Staying at the Pensione, you won’t find a good reason to dine anywhere besides Le Pichet—literally steps from the entryway. The restaurant boasts a dinner menu with muscovy duck leg confit and fish with tomato-walnut fumet—classy French terms for which the English translations are still classy and French. And it would be remiss not to mention the hot chocolate: steamy, thick, and decadent—everything you could ever hope for in a winter beverage or a romance novel.

Sure, the air bites like a rabid dog and it gets dark before lunch, but the onset of winter in Seattle means the appearance of sugarplum fairies and a sword-fighting rat king. The Pacific Northwest Ballet’s production of Nutcracker runs at McCaw Hall through December 27.

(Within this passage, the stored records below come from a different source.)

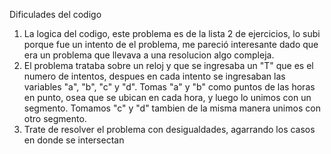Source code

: 
Dificulades del codigo
1. La logica del codigo, este problema es de la lista 2 de ejercicios, lo subi porque fue un intento de el problema, me pareció interesante dado que era un problema que llevava a una resolucion algo compleja.
2. El problema trataba sobre un reloj y que se ingresaba un "T" que es el numero de intentos, despues en cada intento se ingresaban las variables "a", "b", "c" y "d". Tomas "a" y "b" como puntos de las horas en punto, osea que se ubican en cada hora, y luego lo unimos con un segmento. Tomamos "c" y "d" tambien de la misma manera unimos con otro segmento.
3. Trate de resolver el problema con desigualdades, agarrando los casos en donde se intersectan
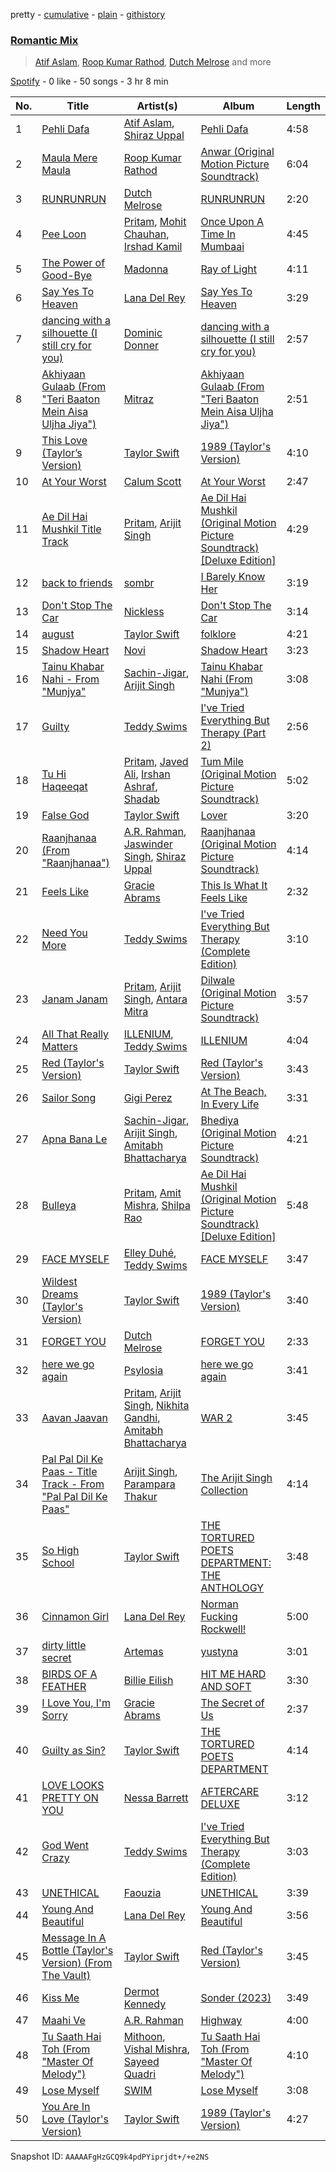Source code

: pretty - [cumulative](/playlists/cumulative/37i9dQZF1EVGJJ3r00UGAt.md) - [plain](/playlists/plain/37i9dQZF1EVGJJ3r00UGAt) - [githistory](https://github.githistory.xyz/mdn522/spotify-playlist-archive/blob/main/playlists/plain/37i9dQZF1EVGJJ3r00UGAt)

### [Romantic Mix](https://open.spotify.com/playlist/37i9dQZF1EVGJJ3r00UGAt)

> <a href=spotify:playlist:37i9dQZF1EIXwUP9lmHosa>Atif Aslam</a>, <a href=spotify:playlist:37i9dQZF1EIVmJWOWwC7OX>Roop Kumar Rathod</a>, <a href=spotify:playlist:37i9dQZF1EIUUC5mpqmOYa>Dutch Melrose</a> and more

[Spotify](https://open.spotify.com/user/spotify) - 0 like - 50 songs - 3 hr 8 min

| No. | Title | Artist(s) | Album | Length |
|---|---|---|---|---|
| 1 | [Pehli Dafa](https://open.spotify.com/track/4Tkb7zsDmsawB7S5TpKQV1) | [Atif Aslam](https://open.spotify.com/artist/2oSONSC9zQ4UonDKnLqksx), [Shiraz Uppal](https://open.spotify.com/artist/7DcUua74PM7MmBljTTjIyy) | [Pehli Dafa](https://open.spotify.com/album/5pAPEuGi48iywzO2NT5Ddt) | 4:58 |
| 2 | [Maula Mere Maula](https://open.spotify.com/track/5KNuHsIeFtD0oukst77hBi) | [Roop Kumar Rathod](https://open.spotify.com/artist/03SZmfKAgYRQKUwy0EoJUa) | [Anwar \(Original Motion Picture Soundtrack\)](https://open.spotify.com/album/3MTyvN8DogBzkLz8ThUKuc) | 6:04 |
| 3 | [RUNRUNRUN](https://open.spotify.com/track/3jwQt00cvkN57H6ZR75W2K) | [Dutch Melrose](https://open.spotify.com/artist/6NRSfOnXw4qaypEfIV2QXn) | [RUNRUNRUN](https://open.spotify.com/album/1GyQLjSuRSi6jcnn8YOusV) | 2:20 |
| 4 | [Pee Loon](https://open.spotify.com/track/52itZ0w0CydihB2JCZEIft) | [Pritam](https://open.spotify.com/artist/1wRPtKGflJrBx9BmLsSwlU), [Mohit Chauhan](https://open.spotify.com/artist/5GnnSrwNCGyfAU4zuIytiS), [Irshad Kamil](https://open.spotify.com/artist/3GdSQUH1BRtl9UrrtuwJlP) | [Once Upon A Time In Mumbaai](https://open.spotify.com/album/4ceWEQarPyTyeb9TUeyLOG) | 4:45 |
| 5 | [The Power of Good\-Bye](https://open.spotify.com/track/01VFDkHBNJcCNUjzD3flWg) | [Madonna](https://open.spotify.com/artist/6tbjWDEIzxoDsBA1FuhfPW) | [Ray of Light](https://open.spotify.com/album/6cuNyrSmRjBeekioLdLkvI) | 4:11 |
| 6 | [Say Yes To Heaven](https://open.spotify.com/track/6GGtHZgBycCgGBUhZo81xe) | [Lana Del Rey](https://open.spotify.com/artist/00FQb4jTyendYWaN8pK0wa) | [Say Yes To Heaven](https://open.spotify.com/album/6jVg0POvGYH1Pt6lISl3ok) | 3:29 |
| 7 | [dancing with a silhouette \(I still cry for you\)](https://open.spotify.com/track/034jjE345cObgMaXNCy7Ui) | [Dominic Donner](https://open.spotify.com/artist/2azURZe6SsoMze6CQa4NSN) | [dancing with a silhouette \(I still cry for you\)](https://open.spotify.com/album/715dymtx0fqDdk9bn7jQHF) | 2:57 |
| 8 | [Akhiyaan Gulaab \(From "Teri Baaton Mein Aisa Uljha Jiya"\)](https://open.spotify.com/track/0M0ANKNzmM4Odd7FNKghzW) | [Mitraz](https://open.spotify.com/artist/3iGhlvzpXc0UHBQ7klAItX) | [Akhiyaan Gulaab \(From "Teri Baaton Mein Aisa Uljha Jiya"\)](https://open.spotify.com/album/1VZDqgb1ALde0CFMIvEGNr) | 2:51 |
| 9 | [This Love \(Taylor’s Version\)](https://open.spotify.com/track/5QVVjX0ZItqlVpEuVCM9Yg) | [Taylor Swift](https://open.spotify.com/artist/06HL4z0CvFAxyc27GXpf02) | [1989 \(Taylor's Version\)](https://open.spotify.com/album/64LU4c1nfjz1t4VnGhagcg) | 4:10 |
| 10 | [At Your Worst](https://open.spotify.com/track/6IYIPVF7RZQUEbVVs47xqw) | [Calum Scott](https://open.spotify.com/artist/6ydoSd3N2mwgwBHtF6K7eX) | [At Your Worst](https://open.spotify.com/album/0dhaQArDYjNo5woJGbXaYU) | 2:47 |
| 11 | [Ae Dil Hai Mushkil Title Track](https://open.spotify.com/track/1UWacd8x8tPPwmrPB1MoBI) | [Pritam](https://open.spotify.com/artist/1wRPtKGflJrBx9BmLsSwlU), [Arijit Singh](https://open.spotify.com/artist/4YRxDV8wJFPHPTeXepOstw) | [Ae Dil Hai Mushkil \(Original Motion Picture Soundtrack\) \[Deluxe Edition\]](https://open.spotify.com/album/5xjaz957o6YGSXmlfd2tex) | 4:29 |
| 12 | [back to friends](https://open.spotify.com/track/7qjZnBKE73H4Oxkopwulqe) | [sombr](https://open.spotify.com/artist/4G9NDjRyZFDlJKMRL8hx3S) | [I Barely Know Her](https://open.spotify.com/album/7mvXPtV4jvA1hp5Wx2FAJA) | 3:19 |
| 13 | [Don't Stop The Car](https://open.spotify.com/track/4TGFS6BL59tuRSjBByZ3A4) | [Nickless](https://open.spotify.com/artist/1qhcP0Cfa1bJtE8JmbQ4Ea) | [Don't Stop The Car](https://open.spotify.com/album/0cWThtdC9EYUPQMGAivj7m) | 3:14 |
| 14 | [august](https://open.spotify.com/track/3hUxzQpSfdDqwM3ZTFQY0K) | [Taylor Swift](https://open.spotify.com/artist/06HL4z0CvFAxyc27GXpf02) | [folklore](https://open.spotify.com/album/2fenSS68JI1h4Fo296JfGr) | 4:21 |
| 15 | [Shadow Heart](https://open.spotify.com/track/33FieE7TiMREsJtV3f6Ogs) | [Novi](https://open.spotify.com/artist/7LfxHLrmQNqEggZvjaQL1A) | [Shadow Heart](https://open.spotify.com/album/4j527QWiPyuddSQVyG9PR0) | 3:23 |
| 16 | [Tainu Khabar Nahi \- From "Munjya"](https://open.spotify.com/track/5npFBWhVs3VVlc0nY5xQMA) | [Sachin\-Jigar](https://open.spotify.com/artist/1mBydYMVBECdDmMfE2sEUO), [Arijit Singh](https://open.spotify.com/artist/4YRxDV8wJFPHPTeXepOstw) | [Tainu Khabar Nahi \(From "Munjya"\)](https://open.spotify.com/album/0cJXodCZCl2EWRNcw6m1eJ) | 3:08 |
| 17 | [Guilty](https://open.spotify.com/track/1xAqlP0wv3XCSoEICoa3kf) | [Teddy Swims](https://open.spotify.com/artist/33qOK5uJ8AR2xuQQAhHump) | [I've Tried Everything But Therapy \(Part 2\)](https://open.spotify.com/album/6kvSdLjli85tMwW4jlCN0o) | 2:56 |
| 18 | [Tu Hi Haqeeqat](https://open.spotify.com/track/3OLFqbd9ZeVjaUKTiaLsD6) | [Pritam](https://open.spotify.com/artist/1wRPtKGflJrBx9BmLsSwlU), [Javed Ali](https://open.spotify.com/artist/4W91bbPB2CTSsHwt7eqNl7), [Irshan Ashraf](https://open.spotify.com/artist/5OG0IXzIqYPB67VMlEJOo0), [Shadab](https://open.spotify.com/artist/0NeoPmJb4LMYLHhX8OVaNA) | [Tum Mile \(Original Motion Picture Soundtrack\)](https://open.spotify.com/album/3Ip9JCpT1IF9GvhAxzufTH) | 5:02 |
| 19 | [False God](https://open.spotify.com/track/5hQSXkFgbxjZo9uCwd11so) | [Taylor Swift](https://open.spotify.com/artist/06HL4z0CvFAxyc27GXpf02) | [Lover](https://open.spotify.com/album/1NAmidJlEaVgA3MpcPFYGq) | 3:20 |
| 20 | [Raanjhanaa \(From "Raanjhanaa"\)](https://open.spotify.com/track/5OMUXgfXsSukZ0zxelpC3b) | [A.R\. Rahman](https://open.spotify.com/artist/1mYsTxnqsietFxj1OgoGbG), [Jaswinder Singh](https://open.spotify.com/artist/2IP4wcE4hRbDi1zdV8Si6g), [Shiraz Uppal](https://open.spotify.com/artist/7DcUua74PM7MmBljTTjIyy) | [Raanjhanaa \(Original Motion Picture Soundtrack\)](https://open.spotify.com/album/24C47633GRlozws7WBth7t) | 4:14 |
| 21 | [Feels Like](https://open.spotify.com/track/35IcAVSMsU9qzHfpPbvC8A) | [Gracie Abrams](https://open.spotify.com/artist/4tuJ0bMpJh08umKkEXKUI5) | [This Is What It Feels Like](https://open.spotify.com/album/7l2g05NyprwonSFIs2y8at) | 2:32 |
| 22 | [Need You More](https://open.spotify.com/track/6Vm9qOpIk6m1MgLCFi2Wro) | [Teddy Swims](https://open.spotify.com/artist/33qOK5uJ8AR2xuQQAhHump) | [I've Tried Everything But Therapy \(Complete Edition\)](https://open.spotify.com/album/6LF3BvWhKsiGgiG1yymOZT) | 3:10 |
| 23 | [Janam Janam](https://open.spotify.com/track/4km0RUkMMFdx8iDuq36o2w) | [Pritam](https://open.spotify.com/artist/1wRPtKGflJrBx9BmLsSwlU), [Arijit Singh](https://open.spotify.com/artist/4YRxDV8wJFPHPTeXepOstw), [Antara Mitra](https://open.spotify.com/artist/2UwDJeoMqYers5Jmm75zm2) | [Dilwale \(Original Motion Picture Soundtrack\)](https://open.spotify.com/album/09AmTEo0Po8vC2WDcpviAT) | 3:57 |
| 24 | [All That Really Matters](https://open.spotify.com/track/6cLrGfKIIRHYQw7S0mCDhA) | [ILLENIUM](https://open.spotify.com/artist/45eNHdiiabvmbp4erw26rg), [Teddy Swims](https://open.spotify.com/artist/33qOK5uJ8AR2xuQQAhHump) | [ILLENIUM](https://open.spotify.com/album/0ValflNlWce21wm5PlwV60) | 4:04 |
| 25 | [Red \(Taylor's Version\)](https://open.spotify.com/track/4OAuvHryIVv4kMDNSLuPt6) | [Taylor Swift](https://open.spotify.com/artist/06HL4z0CvFAxyc27GXpf02) | [Red \(Taylor's Version\)](https://open.spotify.com/album/6kZ42qRrzov54LcAk4onW9) | 3:43 |
| 26 | [Sailor Song](https://open.spotify.com/track/21IYMdzTrzSe191Cy5eMap) | [Gigi Perez](https://open.spotify.com/artist/1iCnM8foFssWlPRLfAbIwo) | [At The Beach, In Every Life](https://open.spotify.com/album/58vZavXqh1P5uoTXteudWl) | 3:31 |
| 27 | [Apna Bana Le](https://open.spotify.com/track/1hA697u7e1jX2XM8sWA6Uy) | [Sachin\-Jigar](https://open.spotify.com/artist/1mBydYMVBECdDmMfE2sEUO), [Arijit Singh](https://open.spotify.com/artist/4YRxDV8wJFPHPTeXepOstw), [Amitabh Bhattacharya](https://open.spotify.com/artist/2fMqTqiTxUDlmcOEPaQSsx) | [Bhediya \(Original Motion Picture Soundtrack\)](https://open.spotify.com/album/1pw0xzpe4O0OMohBwau50L) | 4:21 |
| 28 | [Bulleya](https://open.spotify.com/track/0Bz7dfqPY4JOGZO3O1j8Wh) | [Pritam](https://open.spotify.com/artist/1wRPtKGflJrBx9BmLsSwlU), [Amit Mishra](https://open.spotify.com/artist/2LgKrgRJcbJlt14i1LTzDU), [Shilpa Rao](https://open.spotify.com/artist/19LIHDDSHBD5NyYHI3gpzB) | [Ae Dil Hai Mushkil \(Original Motion Picture Soundtrack\) \[Deluxe Edition\]](https://open.spotify.com/album/5xjaz957o6YGSXmlfd2tex) | 5:48 |
| 29 | [FACE MYSELF](https://open.spotify.com/track/2R5hXZrxhgwycn39rC0OdQ) | [Elley Duhé](https://open.spotify.com/artist/67MNhiAICFY6Pwc2YxCO0K), [Teddy Swims](https://open.spotify.com/artist/33qOK5uJ8AR2xuQQAhHump) | [FACE MYSELF](https://open.spotify.com/album/0wwDGGiX6lAVuZDLG9oR2u) | 3:47 |
| 30 | [Wildest Dreams \(Taylor's Version\)](https://open.spotify.com/track/1K39ty6o1sHwwlZwO6a7wK) | [Taylor Swift](https://open.spotify.com/artist/06HL4z0CvFAxyc27GXpf02) | [1989 \(Taylor's Version\)](https://open.spotify.com/album/64LU4c1nfjz1t4VnGhagcg) | 3:40 |
| 31 | [FORGET YOU](https://open.spotify.com/track/7JQjSQiPjkAlZbIlrm5njS) | [Dutch Melrose](https://open.spotify.com/artist/6NRSfOnXw4qaypEfIV2QXn) | [FORGET YOU](https://open.spotify.com/album/0IufAXKab6iF6tIMnKnfur) | 2:33 |
| 32 | [here we go again](https://open.spotify.com/track/1vF3nVLqUIMuT5UqcHkcM4) | [Psylosia](https://open.spotify.com/artist/0LkQg0PVzcADFDEzczN2vv) | [here we go again](https://open.spotify.com/album/34ZN0oy10S4maarAzQIOXG) | 3:41 |
| 33 | [Aavan Jaavan](https://open.spotify.com/track/3x822BpQYSFMIB7P3uiJN0) | [Pritam](https://open.spotify.com/artist/1wRPtKGflJrBx9BmLsSwlU), [Arijit Singh](https://open.spotify.com/artist/4YRxDV8wJFPHPTeXepOstw), [Nikhita Gandhi](https://open.spotify.com/artist/3tPQOjkxO3mrYrrgkTeXgH), [Amitabh Bhattacharya](https://open.spotify.com/artist/2fMqTqiTxUDlmcOEPaQSsx) | [WAR 2](https://open.spotify.com/album/38lXoBZx9yMKIIZ9gJmJo7) | 3:45 |
| 34 | [Pal Pal Dil Ke Paas \- Title Track \- From "Pal Pal Dil Ke Paas"](https://open.spotify.com/track/7DspiNppJdnNx1av4cJfUj) | [Arijit Singh](https://open.spotify.com/artist/4YRxDV8wJFPHPTeXepOstw), [Parampara Thakur](https://open.spotify.com/artist/3BgdtJXnzcGLt7DSKe6Qmr) | [The Arijit Singh Collection](https://open.spotify.com/album/1QOwvBk3LNWAaEvARxPDNd) | 4:14 |
| 35 | [So High School](https://open.spotify.com/track/7Mts0OfPorF4iwOomvfqn1) | [Taylor Swift](https://open.spotify.com/artist/06HL4z0CvFAxyc27GXpf02) | [THE TORTURED POETS DEPARTMENT: THE ANTHOLOGY](https://open.spotify.com/album/5H7ixXZfsNMGbIE5OBSpcb) | 3:48 |
| 36 | [Cinnamon Girl](https://open.spotify.com/track/2mdEsXPu8ZmkHRRtAdC09e) | [Lana Del Rey](https://open.spotify.com/artist/00FQb4jTyendYWaN8pK0wa) | [Norman Fucking Rockwell!](https://open.spotify.com/album/5XpEKORZ4y6OrCZSKsi46A) | 5:00 |
| 37 | [dirty little secret](https://open.spotify.com/track/1lau6K2YSP5APtkzNJxVyB) | [Artemas](https://open.spotify.com/artist/0PCCGZ0wGLizHt2KZ7hhA2) | [yustyna](https://open.spotify.com/album/5nzSCZ7NhKvAysI0tmNOdD) | 3:01 |
| 38 | [BIRDS OF A FEATHER](https://open.spotify.com/track/6dOtVTDdiauQNBQEDOtlAB) | [Billie Eilish](https://open.spotify.com/artist/6qqNVTkY8uBg9cP3Jd7DAH) | [HIT ME HARD AND SOFT](https://open.spotify.com/album/7aJuG4TFXa2hmE4z1yxc3n) | 3:30 |
| 39 | [I Love You, I'm Sorry](https://open.spotify.com/track/51rfRCiUSvxXlCSCfIztBy) | [Gracie Abrams](https://open.spotify.com/artist/4tuJ0bMpJh08umKkEXKUI5) | [The Secret of Us](https://open.spotify.com/album/56bdWeO40o3WfAD2Lja4dl) | 2:37 |
| 40 | [Guilty as Sin?](https://open.spotify.com/track/0W0iAC1VGlB82PI6elxFYf) | [Taylor Swift](https://open.spotify.com/artist/06HL4z0CvFAxyc27GXpf02) | [THE TORTURED POETS DEPARTMENT](https://open.spotify.com/album/1Mo4aZ8pdj6L1jx8zSwJnt) | 4:14 |
| 41 | [LOVE LOOKS PRETTY ON YOU](https://open.spotify.com/track/47uY2r2IzVg8moQyAwmm83) | [Nessa Barrett](https://open.spotify.com/artist/7pwufEBGfggjoI8twqlsmQ) | [AFTERCARE DELUXE](https://open.spotify.com/album/3r7rsxV6uS1OiOUirRwU53) | 3:12 |
| 42 | [God Went Crazy](https://open.spotify.com/track/69pKl8TvitgCaxkeGfiT9c) | [Teddy Swims](https://open.spotify.com/artist/33qOK5uJ8AR2xuQQAhHump) | [I've Tried Everything But Therapy \(Complete Edition\)](https://open.spotify.com/album/6LF3BvWhKsiGgiG1yymOZT) | 3:03 |
| 43 | [UNETHICAL](https://open.spotify.com/track/6QKpHmO41jkd9pTp0FfmHs) | [Faouzia](https://open.spotify.com/artist/5NhgsV7qPWHZqYEMKzbYvo) | [UNETHICAL](https://open.spotify.com/album/7JGdeYz3PWV1n79hAUxhTc) | 3:39 |
| 44 | [Young And Beautiful](https://open.spotify.com/track/2nMeu6UenVvwUktBCpLMK9) | [Lana Del Rey](https://open.spotify.com/artist/00FQb4jTyendYWaN8pK0wa) | [Young And Beautiful](https://open.spotify.com/album/1D92WOHWUI2AGQCCdplcXL) | 3:56 |
| 45 | [Message In A Bottle \(Taylor's Version\) \(From The Vault\)](https://open.spotify.com/track/3z6XUommYDWPHeFhmhhT6j) | [Taylor Swift](https://open.spotify.com/artist/06HL4z0CvFAxyc27GXpf02) | [Red \(Taylor's Version\)](https://open.spotify.com/album/6kZ42qRrzov54LcAk4onW9) | 3:45 |
| 46 | [Kiss Me](https://open.spotify.com/track/1ELMCVbADOtZj8tYdS01nI) | [Dermot Kennedy](https://open.spotify.com/artist/5KNNVgR6LBIABRIomyCwKJ) | [Sonder \(2023\)](https://open.spotify.com/album/0uEpKcZU1hGooddCjct4j2) | 3:49 |
| 47 | [Maahi Ve](https://open.spotify.com/track/1sbW5E7w8tnqpYk0Frx8QG) | [A.R\. Rahman](https://open.spotify.com/artist/1mYsTxnqsietFxj1OgoGbG) | [Highway](https://open.spotify.com/album/4MRvvPTLIVBHVEMfVC20jI) | 4:00 |
| 48 | [Tu Saath Hai Toh \(From "Master Of Melody"\)](https://open.spotify.com/track/6dm42juBxVr2MGkBmEmNDv) | [Mithoon](https://open.spotify.com/artist/09UmIX92EUH9hAK4bxvHx6), [Vishal Mishra](https://open.spotify.com/artist/5wJ1H6ud777odtZl5gG507), [Sayeed Quadri](https://open.spotify.com/artist/2pGRniGOJSOvYoK3dGaBb8) | [Tu Saath Hai Toh \(From "Master Of Melody"\)](https://open.spotify.com/album/0SKNPTj7PLsxpSBiIAltQH) | 4:10 |
| 49 | [Lose Myself](https://open.spotify.com/track/1Dzi7Zs5HkDyKRpu0ZAEEW) | [SWIM](https://open.spotify.com/artist/57VgMJ0yUybcQIppZESbw2) | [Lose Myself](https://open.spotify.com/album/3y6ITdcIthMV2q2yW95pAN) | 3:08 |
| 50 | [You Are In Love \(Taylor's Version\)](https://open.spotify.com/track/4UwqOWDpdeIDVQDuKT6iza) | [Taylor Swift](https://open.spotify.com/artist/06HL4z0CvFAxyc27GXpf02) | [1989 \(Taylor's Version\)](https://open.spotify.com/album/64LU4c1nfjz1t4VnGhagcg) | 4:27 |

Snapshot ID: `AAAAAFgHzGCQ9k4pdPYiprjdt+/+e2NS`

On the Eastside, the Bellevue Westin ’s holiday shopping package is almost too good to be true: For each night you stay, you will receive a $100 gift certificate applicable to any shops, restaurants, or activities in the Bellevue Collection, specifically Bellevue Place, Bellevue Square, and Lincoln Square. That means dinner at Palomino, which in turn means—you guessed it—grilled wild forest mushrooms on a bed of mixed greens, Gorgonzola, walnuts, and garlic crostini. After dinner, rent a pair of skates for a postdigestion trip around the ice rink at Bellevue Downtown Park. Emphasis here on postdigestion.

To remedy that distinct lack of twinkle lights in your life (because when can you ever have too many twinkle lights?), the Bellevue Botanical Garden unveils its Garden d’Lights display, featuring over a half-million bulbs. Tickets are $5 per person, and there are a few free entrance days throughout December. From the gardens, it’s a quick drive over to the Kirkland waterfront to catch the annual Argosy Christmas Ship parade, which sets sail nearly every evening between November 27 and December 23. On select trips, the boat leading the glittering flotilla will dock long enough for the onboard choir to spread its merriment to those ashore.